*Exercise input*.
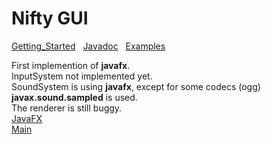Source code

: # Nifty GUI

[Getting_Started](../documentation/Getting_Started.md) &nbsp; [Javadoc](../documentation/Getting_Started.md) &nbsp; [Examples](../documentation/Getting_Started.md)

First implemention of **javafx**.
<br>InputSystem not implemented yet.
<br>SoundSystem is using **javafx**, except for some codecs (ogg) **javax.sound.sampled** is used.
<br>The renderer is still buggy.
<br>[JavaFX](https://openjfx.io/)
<br>[Main](../README.md)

*What the exercise asks*. Retype all the data exactly, please, without pictures.

*Completed exercise*.
Source code

: # Nifty GUI

[Getting_Started](../documentation/Getting_Started.md) &nbsp; [Javadoc](../documentation/Getting_Started.md) &nbsp; [Examples](../documentation/Getting_Started.md)

First implemention of **javafx**.
<br>InputSystem not implemented yet.
<br>SoundSystem is using **javafx**, except for some codecs (ogg) **javax.sound.sampled** is used.
<br>The renderer is still buggy.
<br>[JavaFX](https://openjfx.io/)
<br>[Main](../README.md)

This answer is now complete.